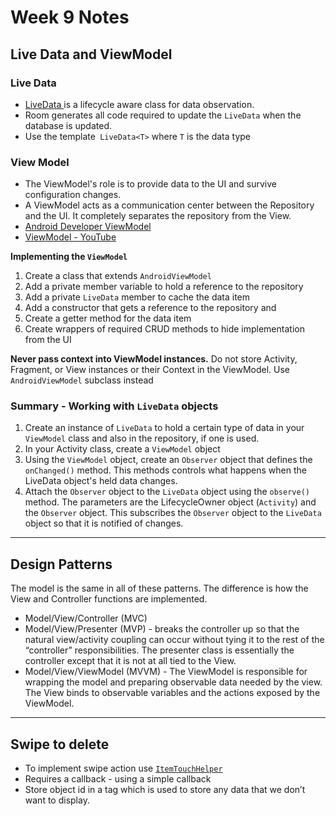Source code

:
# Week 9 Notes

## Live Data and ViewModel

### Live Data
- [LiveData ](https://developer.android.com/topic/libraries/architecture/livedata.html) is a lifecycle aware class for data observation.
- Room generates all code required to update the `LiveData` when the database is updated.
- Use the template` LiveData<T>` where `T` is the data type

### View Model
- The ViewModel's role is to provide data to the UI and survive configuration changes.
- A ViewModel acts as a communication center between the Repository and the UI.  It completely separates the repository from the View.
- [Android Developer ViewModel](https://developer.android.com/topic/libraries/architecture/viewmodel.html)
- [ViewModel - YouTube](https://www.youtube.com/watch?v=c9-057jC1ZA)

**Implementing the `ViewModel`**
1. Create a class that extends `AndroidViewModel`
2. Add a private member variable to hold a reference to the repository
3. Add a private `LiveData` member to cache the data item
4. Add a constructor that gets a reference to the repository and
5. Create a getter method for the data item
6. Create wrappers of required CRUD methods to hide implementation from the UI

**Never pass context into ViewModel instances.** Do not store Activity, Fragment, or View instances or their Context in the ViewModel. Use `AndroidViewModel` subclass instead

### Summary - Working with `LiveData` objects

1. Create an instance of `LiveData` to hold a certain type of data in  your `ViewModel` class and also in the repository,  if one is used.
1. In your Activity class, create a `ViewModel` object
1. Using the `ViewModel` object, create an `Observer` object that defines the `onChanged()` method.  This methods controls what happens when the LiveData object's held data changes.
1. Attach the `Observer` object to the `LiveData` object using the `observe()` method. The parameters are the LifecycleOwner object (`Activity`) and the `Observer` object. This subscribes the `Observer` object to the `LiveData` object so that it is notified of changes.

---

## Design Patterns
The model is the same in all of these patterns.  The difference is how the View and Controller functions are implemented.

- Model/View/Controller (MVC)
- Model/View/Presenter (MVP) - breaks the controller up so that the natural view/activity coupling can occur without tying it to the rest of the “controller” responsibilities.  The  presenter class is essentially the controller except that it is not at all tied to the View.
- Model/View/ViewModel (MVVM) - The ViewModel is responsible for wrapping the model and preparing observable data needed by the view. The View binds to observable variables and the actions exposed by the ViewModel.

---

## Swipe to delete
- To implement swipe action use [`ItemTouchHelper`](https://developer.android.com/reference/android/support/v7/widget/helper/ItemTouchHelper.html)
- Requires a callback - using a simple callback
- Store object id in a tag which is used to store any data that we don’t want to display.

### WORK INSTRUCTION
Every line from the start of the material through the line containing "### View Model" is needed exactly as written; the pictures are not.

### YOUR RESPONSE
Source code

:
# Week 9 Notes

## Live Data and ViewModel

### Live Data
- [LiveData ](https://developer.android.com/topic/libraries/architecture/livedata.html) is a lifecycle aware class for data observation.
- Room generates all code required to update the `LiveData` when the database is updated.
- Use the template` LiveData<T>` where `T` is the data type

### View Model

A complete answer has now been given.